OK, I now see this is an old discussion which I shouldn't have
re-visited.

My problem is: I have a security audit done by a reputable
organisation (National Computing Centre, UK) and I have
to deal with their findings.  I'm well aware most serious
hackers won't bother with trivia like the "Server:" header.
But it was raised as an issue and if I'm not going to do
anything about it then I have to justify that to the boss.

Having read the Developer list archives I guess I now have
the information I need...


Simon Ashford.


-----Original Message-----
From: [EMAIL PROTECTED] [mailto:[EMAIL PROTECTED] Behalf Of Joshua
Slive
Sent: 24 January 2007 21:50
To: users@httpd.apache.org
Subject: Re: [EMAIL PROTECTED] Removing or overwriting "Server" header
field.


On 1/24/07, Richard de Vries <[EMAIL PROTECTED]> wrote:

> I have modsecurity running on my apache instances, and
> I often see all kinds of IIS exploits hitting my box.
> This then gives me time to look thru my various apache
> and firewall logs, and take some corrective measures
> like for instance slapping some IPTables rules on the
> box to block that IP.

Have you looked at some of the previous threads on this topic?  I'm guessing no.

Have you ever investigated how many people who DO NOT hide their
apache Server identity also get hit by huge quantities of IIS attacks?
 The number is close to 100% from my observations.
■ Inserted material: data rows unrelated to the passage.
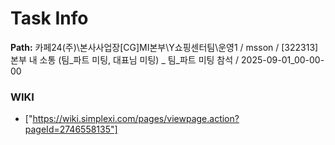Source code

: # Task Info

**Path:** 카페24(주)\본사사업장\[CG]MI본부\Y쇼핑센터팀\운영1 / msson / [322313] 본부 내 소통 (팀_파트 미팅, 대표님 미팅) _ 팀_파트 미팅 참석 / 2025-09-01_00-00-00

### WIKI
- ["https://wiki.simplexi.com/pages/viewpage.action?pageId=2746558135"]

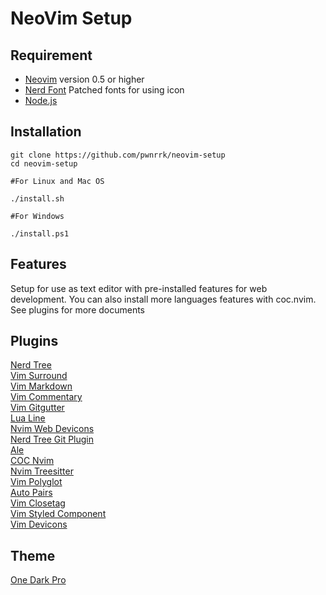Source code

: # NeoVim Setup

## Requirement

- [Neovim](https://github.com/neovim/neovim) version 0.5 or higher
- [Nerd Font](https://github.com/ryanoasis/nerd-fonts) Patched fonts for using icon
- [Node.js](https://nodejs.org/)

## Installation

    git clone https://github.com/pwnrrk/neovim-setup
    cd neovim-setup

    #For Linux and Mac OS

    ./install.sh

    #For Windows

    ./install.ps1

## Features

Setup for use as text editor with pre-installed features for web development. You can also install more languages features with coc.nvim. See plugins for more documents

## Plugins

[Nerd Tree](https://github.com/preservim/nerdtree)  
[Vim Surround](https://github.com/tpope/vim-surround)  
[Vim Markdown](https://github.com/tpope/vim-markdown)  
[Vim Commentary](https://github.com/tpope/vim-commentary)  
[Vim Gitgutter](https://github.com/airblade/vim-gitgutter)  
[Lua Line](https://github.com/nvim-lualine/lualine.nvim)  
[Nvim Web Devicons](https://github.com/kyazdani42/nvim-web-devicons)  
[Nerd Tree Git Plugin](https://github.com/xuyuanp/nerdtree-git-plugin)  
[Ale](https://github.com/dense-analysis/ale)  
[COC Nvim](https://github.com/neoclide/coc.nvim)  
[Nvim Treesitter](https://github.com/nvim-treesitter/nvim-treesitter)  
[Vim Polyglot](https://github.com/sheerun/vim-polyglot)  
[Auto Pairs](https://github.com/jiangmiao/auto-pairs)  
[Vim Closetag](https://github.com/alvan/vim-closetag)  
[Vim Styled Component](https://github.com/styled-components/vim-styled-components)  
[Vim Devicons](https://github.com/ryanoasis/vim-devicons)

## Theme

[One Dark Pro](https://github.com/olimorris/onedarkpro.nvim)
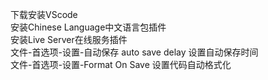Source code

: 下载安装VScode   
安装Chinese Language中文语言包插件  
安装Live Server在线服务插件  
文件-首选项-设置-自动保存 auto save delay 设置自动保存时间  
文件-首选项-设置-Format On Save 设置代码自动格式化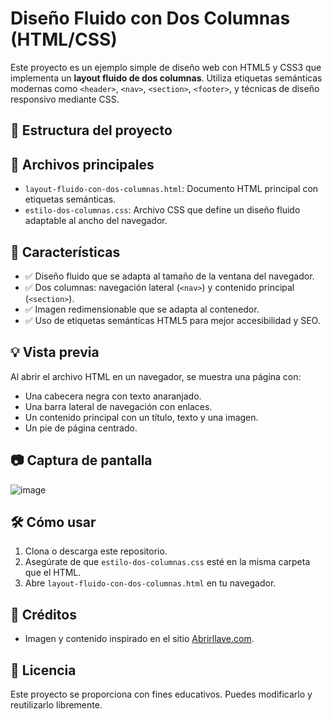 # Diseño Fluido con Dos Columnas (HTML/CSS)

Este proyecto es un ejemplo simple de diseño web con HTML5 y CSS3 que implementa un **layout fluido de dos columnas**. Utiliza etiquetas semánticas modernas como `<header>`, `<nav>`, `<section>`, `<footer>`, y técnicas de diseño responsivo mediante CSS.

## 📁 Estructura del proyecto


## 🧱 Archivos principales

- `layout-fluido-con-dos-columnas.html`: Documento HTML principal con etiquetas semánticas.
- `estilo-dos-columnas.css`: Archivo CSS que define un diseño fluido adaptable al ancho del navegador.

## 📐 Características

- ✅ Diseño fluido que se adapta al tamaño de la ventana del navegador.
- ✅ Dos columnas: navegación lateral (`<nav>`) y contenido principal (`<section>`).
- ✅ Imagen redimensionable que se adapta al contenedor.
- ✅ Uso de etiquetas semánticas HTML5 para mejor accesibilidad y SEO.

## 💡 Vista previa

Al abrir el archivo HTML en un navegador, se muestra una página con:
- Una cabecera negra con texto anaranjado.
- Una barra lateral de navegación con enlaces.
- Un contenido principal con un título, texto y una imagen.
- Un pie de página centrado.

## 📷 Captura de pantalla

![image](https://github.com/user-attachments/assets/2688a33f-ee73-4830-87c7-d36a2379a16c)


## 🛠️ Cómo usar

1. Clona o descarga este repositorio.
2. Asegúrate de que `estilo-dos-columnas.css` esté en la misma carpeta que el HTML.
3. Abre `layout-fluido-con-dos-columnas.html` en tu navegador.

## 🔗 Créditos

- Imagen y contenido inspirado en el sitio [Abrirllave.com](https://www.abrirllave.com).

## 📄 Licencia

Este proyecto se proporciona con fines educativos. Puedes modificarlo y reutilizarlo libremente.
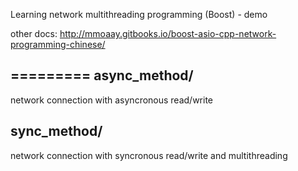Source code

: Learning network multithreading programming (Boost) - demo 

other docs:
http://mmoaay.gitbooks.io/boost-asio-cpp-network-programming-chinese/

=========
async_method/ 
------
network connection with asyncronous read/write

sync_method/
-------
network connection with syncronous read/write and multithreading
Here's the trick: There are basically two types of "crackers" you need
to worry about, script-kiddies, and sophisticated hackers.  The first
type will try every possible exploit on every server they can find;
they rarely if ever bother to look at the Server header or anything
else.  The latter type can easily figure out what kind of server
you're running very unobtrusively whether or not you display the
Server header.  So in neither case will hiding the Server header buy
you anything at all.

Your argument seems to be that there may be a small number of crackers
in between those two groups that might be delayed by a few minutes if
you hide your Server header.  I don't see any evidence that such
crackers actually exist.  And even if they did, your time would be
much better spent worrying about real security issues than putting a
tiny roadblock in their way.

Joshua.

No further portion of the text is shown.